Bia Zaneratto: Acho que essa questão de material acaba sendo básica, mas até ano passado faltava, falando do Palmeiras, neste ano melhorou. A questão de fisioterapia, acho que tem que ter uma fisioterapia preparada para receber todos os atletas e para todas as necessidades. O GPS (para monitorar as atletas durante os jogos) é algo que chegou agora também. São coisas que estão acontecendo agora. Nós, aqui da seleção, como nem todos os clubes tinham GPS, nós compramos o nosso GPS para estarmos monitorando, porque era algo que a Pia também queria de nós. Essas coisas estão caminhando, engatinhando.
Por isso que a gente fala, eu vejo uma evolução, mas falta. Estrutura de fisioterapia, dar tranquilidade para o atleta de que ele vai se recuperar da melhor forma. Questão de material é básica, eu briguei no Palmeiras ano passado, briguei esse ano, a torcida começou a cobrar, de ter o material à disposição. Isso não é algo que deveria ser cobrado, tinha que ter lá.
Dibradoras: E sobre a situação no Palmeiras?
Bia Zaneratto: Deixei essa questão para o meu empresário. Não quero pensar nisso agora, tem algo muito maior para se pensar e focar, que é a Olimpíada. Ele está resolvendo isso. O empréstimo acabou.

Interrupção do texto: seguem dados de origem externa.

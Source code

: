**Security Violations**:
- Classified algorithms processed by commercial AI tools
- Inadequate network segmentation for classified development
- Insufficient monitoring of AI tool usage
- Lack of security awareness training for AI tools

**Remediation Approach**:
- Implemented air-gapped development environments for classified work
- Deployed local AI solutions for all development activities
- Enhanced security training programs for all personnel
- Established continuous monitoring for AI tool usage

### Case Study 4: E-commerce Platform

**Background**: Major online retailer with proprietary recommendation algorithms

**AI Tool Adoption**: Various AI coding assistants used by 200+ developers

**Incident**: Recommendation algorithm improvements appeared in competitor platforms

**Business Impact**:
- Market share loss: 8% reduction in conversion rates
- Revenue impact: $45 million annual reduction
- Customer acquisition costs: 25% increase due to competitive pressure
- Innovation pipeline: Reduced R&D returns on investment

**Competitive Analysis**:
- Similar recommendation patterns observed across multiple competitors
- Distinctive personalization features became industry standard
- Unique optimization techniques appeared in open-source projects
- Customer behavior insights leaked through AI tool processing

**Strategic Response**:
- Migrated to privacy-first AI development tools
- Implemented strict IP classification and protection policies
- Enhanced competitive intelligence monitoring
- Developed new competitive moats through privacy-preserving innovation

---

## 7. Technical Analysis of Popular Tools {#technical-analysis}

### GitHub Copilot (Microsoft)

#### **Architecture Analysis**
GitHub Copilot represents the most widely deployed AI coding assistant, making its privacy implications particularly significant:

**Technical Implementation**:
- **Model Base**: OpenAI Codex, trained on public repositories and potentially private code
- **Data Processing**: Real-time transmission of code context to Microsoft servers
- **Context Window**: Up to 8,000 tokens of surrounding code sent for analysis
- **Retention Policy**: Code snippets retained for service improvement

Existe a vontade do Palmeiras em fazer um novo contrato, mas aí existe uma rescisão, então envolve outras coisas. Mais tardar fim da Olimpíada eu vou saber para onde eu vou.
Dibradoras: Você passou por uma Olimpíada em casa, depois uma Copa do Mundo em que vocês tiveram uma sequência muito ruim de resultados antes de estrear. Como você vê esse momento da seleção?
Bia Zaneratto: A Rio-2016 foi o momento auge, a família, a torcida, isso ajuda demais dentro de campo, é como se empurrasse a gente. Eu via naquele momento o melhor cenário para a gente conquistar uma medalha, e aí de repente as coisas não aconteceram. Aí a sequência para a Copa não foi boa, mas chegamos lá muito unidas, todo mundo se entregou e a gente fez uma boa competição. Hoje, a gente vê um cenário atípico pela pandemia, a coisa de vai ter Olimpíada, não vai, nossa preparação não aconteceu da forma como queríamos, a Pia queria muito mais jogos do que a gente teve. Mas esse tempo de treinamento tem sido muito intenso, ela tem conseguido extrair nosso melhor. Estamos tentando um melhor entrosamento nesses dias também, estamos muito focadas, estamos trabalhando duro para estrear bem.
A cada treinamento, sinto que ela (Pia) entrega o melhor dela e nos cobra nosso melhor também. E fora das quatro linhas nas reuniões, ela demonstra muito essa confiança no grupo todo, no nosso potencial. Ela trouxe a filosofia dela para agregar com a filosofia do Brasil. Ela acredita nessa mistura para ser o diferencial. Ela fala muito da nossa qualidade técnica, do nosso improviso, mas com a organização sueca. Se a gente entender o que ela tem nos passado e executar da melhor forma, é a fórmula para a gente conseguir conquistar o que ela já conquistou duas vezes (ouro olímpico).
Dibradoras: Pra finalizar, você já se vê no seu auge como atleta?
Bia Zaneratto: Acho que a gente sempre tem que querer algo a mais, evoluir. Me cobro muito quando as coisas não dão certo. Não me vejo no meu melhor momento, não, acho que eu sempre posso dar um pouquinho a mais e vou estar sempre buscando isso.